Дальнейшая судьба Свидригайлова памятна читателю. С нею клонится к концу и вся книга. Но особенное внимание к кусту на Петровском острове остается непонятным. Нигде выше по тексту о нем не говорится, за исключением куста, под которым спал Раскольников в начале романа. Остается сделать вывод, что куст тот же самый, и что автор передает здесь некое важное, никак иначе не объяснимое обстоятельство. К такому выводу пришел в свое время В.Шкловский, принят он и современным литературоведением (Белов 1985:92).

Само упоминание принадлежит, очевидно, к «тексту Островов», о котором мы уже говорили. Что же касается его более точного толкования, то оно разъясняется из «сна Раскольникова». Избиение лошади – лишь центральный его эпизод. Весь же сон представляет собой хождение от дома – к церкви, изображенной очень тепло, со стареньким батюшкой, потемневшими образами, с кутьей из риса с изюмом. Путь в этот симпатичный сельский храм ведет мимо кабака, где и происходит убийство. Свидригайлов видит совсем другое – сначала ему чудится мышь, а затем девочка в гробу.

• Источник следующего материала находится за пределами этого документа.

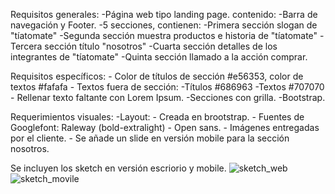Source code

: Requisitos generales:
	-Página web tipo landing page. contenido:
		-Barra de navegación y Footer.
		-5 secciones, contienen:
			-Primera sección slogan de "tíatomate"
			-Segunda sección muestra productos e historia de "tíatomate"
			-Tercera sección título "nosotros"
			-Cuarta sección detalles de los integrantes de "tíatomate"
			-Quinta sección llamado a la acción comprar.

Requisitos específicos:
	- Color de títulos de sección #e56353, color de textos #fafafa
	- Textos fuera de sección:
		-Títulos #686963
		-Textos #707070
	- Rellenar texto faltante con Lorem Ipsum.
	-Secciones con grilla.
		-Bootstrap.

Requerimientos visuales:
	-Layout:
		- Creada en brootstrap.
		- Fuentes de Googlefont: Raleway (bold-extralight) - Open sans.
	- Imágenes entregadas por el cliente.
	- Se añade un slide en versión mobile para la sección nosotros.

Se incluyen los sketch en versión escriorio y mobile.
<img src="https://preview.ibb.co/e2XmAT/sketch_web.jpg" alt="sketch_web" border="0">
<img src="https://preview.ibb.co/kHTbAT/sketch_movile.jpg" alt="sketch_movile" border="0">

Возможность духовного возрождения, открытая несмотря на преступление для одного героя, закрыта для другого. Но для того, чтобы получить свой приговор, каждому из них приходится отправиться по направлению к Островам, и там заснуть, точнее – открыться некому видению. Последнее представляется существенным. Не случайно же Достоевский непосредственно перед описанием «сна Раскольникова» поместил целый абзац, где объяснил, какие бывают сны в болезненном состоянии, и как сильно они потрясают весь организм человека. Такой сон может сравниться по силе с творением Пушкина, – замечает автор, и эта оговорка тоже показательна.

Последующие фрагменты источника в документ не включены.